No começo gostaria que fosse entretenimento, algo fácil de se perceber. Mas como disse na resposta anterior, o que eu queria mesmo é fazer com que as pessoas, mesmo quem nasceu, cresceu e vive nas Caldas, aprendam algo. Imensa gente me disse que isso aconteceu.
Quais foram as maiores dificuldades de fazer este projeto?
A maior dificuldade foi a ansiedade que se gerou dentro de mim. Fiquei apaixonada, obsessiva pela idealização deste documentário. Nunca quis fazer um trabalho documental, nunca tinha editado nada, nada mesmo, nem sequer alguma vez tinha juntado o áudio a um vídeo.

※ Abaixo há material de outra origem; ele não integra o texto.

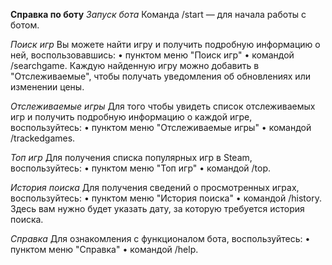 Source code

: **Справка по боту**
*Запуск бота*
Команда /start — для начала работы с ботом.

*Поиск игр*
Вы можете найти игру и получить подробную информацию о ней, воспользовавшись:
   • пунктом меню "Поиск игр"
   • командой /searchgame.
Каждую найденную игру можно добавить в "Отслеживаемые", 
чтобы получать уведомления об обновлениях или изменении цены.

*Отслеживаемые игры*
Для того чтобы увидеть список отслеживаемых игр и получить подробную информацию 
о каждой игре, воспользуйтесь:
   • пунктом меню "Отслеживаемые игры"
   • командой /trackedgames.

*Топ игр*
Для получения списка популярных игр в Steam, воспользуйтесь:
   • пунктом меню "Топ игр"
   • командой /top.

*История поиска*
Для получения сведений о просмотренных играх, воспользуйтесь:
   • пунктом меню "История поиска"
   • командой /history.
Здесь вам нужно будет указать дату, за которую требуется история поиска.

*Справка*
Для ознакомления с функционалом бота, воспользуйтесь:
   • пунктом меню "Справка"
   • командой /help. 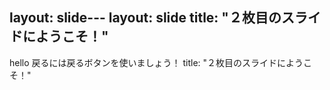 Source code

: layout: slide---
layout: slide
title: "２枚目のスライドにようこそ！"
---
hello
戻るには戻るボタンを使いましょう！
title: "２枚目のスライドにようこそ！"
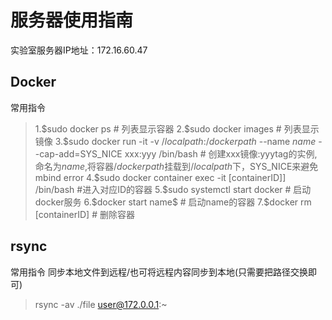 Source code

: # 服务器使用指南
实验室服务器IP地址：172.16.60.47

## Docker
常用指令
>1.\$sudo docker ps # 列表显示容器
2.\$sudo docker images # 列表显示镜像
3.\$sudo docker run -it -v $/localpath$:$/dockerpath$ --name $name$ --cap-add=SYS_NICE xxx:yyy /bin/bash # 创建xxx镜像:yyytag的实例,命名为$name$,将容器$/dockerpath$挂载到$/localpath$下，SYS_NICE来避免mbind error
4.\$sudo docker container exec -it \[containerID]]  /bin/bash #进入对应ID的容器
5.\$sudo systemctl start docker # 启动docker服务
6.\$docker start name$ # 启动name的容器
7.\$docker rm \[containerID] # 删除容器

## rsync
常用指令
同步本地文件到远程/也可将远程内容同步到本地(只需要把路径交换即可)
>rsync -av ./file user@172.0.0.1:~



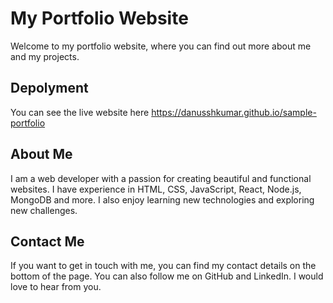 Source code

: 
# My Portfolio Website

Welcome to my portfolio website, where you can find out more about me and my projects. 

## Depolyment 

  You can see the live website here https://danusshkumar.github.io/sample-portfolio

## About Me

I am a web developer with a passion for creating beautiful and functional websites. I have experience in HTML, CSS, JavaScript, React, Node.js, MongoDB and more. I also enjoy learning new technologies and exploring new challenges.


## Contact Me

If you want to get in touch with me, you can find my contact details on the bottom of the page. You can also follow me on GitHub and LinkedIn. I would love to hear from you.

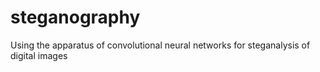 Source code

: # steganography
Using the apparatus of convolutional neural networks for steganalysis of digital images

Portanto, durante o tempo da criação deste projeto, decidi não ter vida social. Ia para as aulas e no final tinha sempre umas quantas reuniões de café, para receber informação acerca da vida artística na cidade ou tinha as entrevistas. Aos fins de semana observava e gravava a vida na cidade.
Ficava com insónias, só queria editar, melhorar, regravar. Quando conseguia dormir sonhava com o documentário. Mas estava feliz e sentia-me realizada.
Só pensei em desistir no início pois não tinha ajuda de nenhum colega que tivesse conhecimentos acerca de edição de vídeo. Mas a persistência lá venceu a sua e sinto-me bem ao dizer que fiz este vídeo documental de 80 minutos sozinha.
Agora encaro outra dificuldade, não me sinto satisfeita com o resultado. Talvez por o ter visto vezes sem conta. Eventualmente o reedite, quem sabe.
Agora estou na minha busca por mais projetos que me desafiem tanto.